Supplemental Information

H2A.B facilitates transcription elongation at methylated CpG loci

Yibin Chen1, Qiang Chen1, Richard C. McEachin2, James D. Cavalcoli2 and Xiaochun Yu1*

1Division of Molecular Medicine and Genetics, Department of Internal Medicine, 2Department of Computational Medicine and Bioinformatics,

University of Michigan Medical School, 1150 W. Medical Center Drive, 5560 MSRBII, Ann Arbor, Michigan, 48109, USA

*Corresponding author:

Phone: (734)615-4945; FAX: (734)647-7950; Email:

Running title: H2A.B and methylated CpG

Keywords: H2A.B; DNA methylation; Gene transcription


Supplemental Methods:

Data analysis of ChIP Sequencing (ChIP-seq) and MeDIP Sequencing (MeDIP-seq)

For ChIP-seq analysis, DNA libraries were analyzed by Illumina high-throughput sequencing. The read quality of each sample was determined by FastQC software. After pre-filtering the raw data by removing sequenced adapters and low quality reads, the tags were mapped to the mouse genome (assembly mm9) by Bowtie software. Parameter settings were as following: -v, 3 (reported alignments with at most 3 mismatches), -5, 3 and -3, 3 (trim3 bases from 5’ and 3’ end to remove low-quality bases).

For ChIP-seq of H2A.B, we received 12778821 sequence reads, 9266472 mapped reads and 8598508 uniquely mapped reads. For MeDIP of 5mC, we received 17861345 sequence reads, 12503839 mapped reads, and 8909258 uniquely mapped reads. The read length is 50 bp. Peak detection was performed using Model-based Analysis for ChIP-Seq (MACS) software from Galaxy browser (www.galaxy.psu.edu) (Zhang et al. 2008). Sequencing reads from irrelevant IgG in ChIP or MeDIP assays were used as negative control. The unique peaks obtained from ChIP-seq or MeDIP-seq were matched to the annotated reference genome (mouse mm9) using CisGenome 2.0 (Ji et al. 2008). For ChIP-seq and MeDIP-seq analyses, the reads were not limited to one read per chromosomal position, the total length of mapped reads were extended to the 3’ direction with a total length of 350 bases, which is estimate mean fragment length. The parameters used for peak calling in ChIP-seq and MeDIP-seq include tag size as 50 bp and band width as 350 bp; other parameters remained default. Genes not uniquely mapped to the genome were excluded.
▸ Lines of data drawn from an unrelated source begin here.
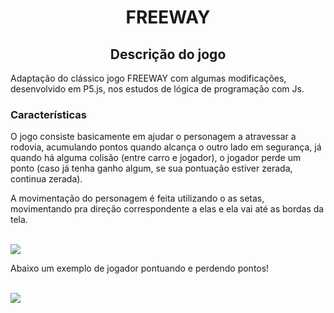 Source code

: <h1 align="center"> FREEWAY </h1>
<h2 align="center"> Descrição do jogo </h2>
<p>Adaptação do clássico jogo FREEWAY com algumas modificações, desenvolvido em P5.js, nos estudos de lógica de programação com Js.</p>
<h3>Características</h3>
<p>O jogo consiste basicamente em ajudar o personagem a atravessar a rodovia, acumulando pontos quando alcança o outro lado em segurança, já quando há alguma colisão (entre carro e jogador), o jogador perde um ponto (caso já tenha ganho algum, se sua pontuação estiver zerada, continua zerada).</p>
<p>A movimentação do personagem é feita utilizando o as setas, movimentando pra direção correspondente a elas e ela vai até as bordas da tela.</p>
<br>
<img src="toReadMe/movimentacao.gif">
<br>
<p>Abaixo um exemplo de jogador pontuando e perdendo pontos!</p>
<br>
<img src="toReadMe/pontuacao.gif">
To avoid redundancy, only the longest transcript variant of each gene was used to define chromosomal locations of intragenic region, upstream region (10 kb upstream of TSS), distal intergenic region and downstream region (10 kb downstream of TES) in Figure 1B and Supplemental Figure S4A.

Because anti-H2A.B antibodies are rabbit poly-clonal antibodies, we used irrelevant rabbit IgG as the negative control for ChIP-seq assay. For the peak calling of H2A.B, MACS was performed using irrelevant rabbit IgG for background normalization. For the peak calling of 5mC, MACS was performed using irrelevant mouse IgG for background normalization because anti-5mC antibody is a mouse monoclonal antibody. To examine the quality of ChIP-seq and MeDIP-seq, we plotted the no. regions/fold enrichment in Supplemental Figure S2. To exclude biases in H2A.B enriched regions due to gene size, we compared and found that H2A.B enriched genes are not associated with gene size because R2 of H2A.B is less than 0.5 (Supplemental Figure S3).

To examine the distribution of H2A.B, the whole genome was partitioned into 4 regions: intragenic region (including 5’UTR, coding exon, intron, and 3’UTR); upstream region (10 kb upstream of TSS, including most transcription promoters and other transcriptional elements), distal intergenic region that does not encoding any genes, and downstream region (10 kb downstream of TES) (Figure 1B). We examined 5mC, methylated CpG and total CpG dinucleotide in these regions of genome, in which the patterns of the localization of 5mC, methylated CpG and total CpG dinucleotide are similar to that of H2A.B (Supplemental Figure S4A). The H2A.B and 5mC enriched regions are obtained from ChIP-seq and MeDIP-seq. The information of methylated CpG in mouse ES cells is obtained from NCBI database (GSM278905). Each CpG with more than 75 % methylation is considered as methylated CpG (Meissner et al. 2008). The localization of total CpG dinucleotide is from mm9 database.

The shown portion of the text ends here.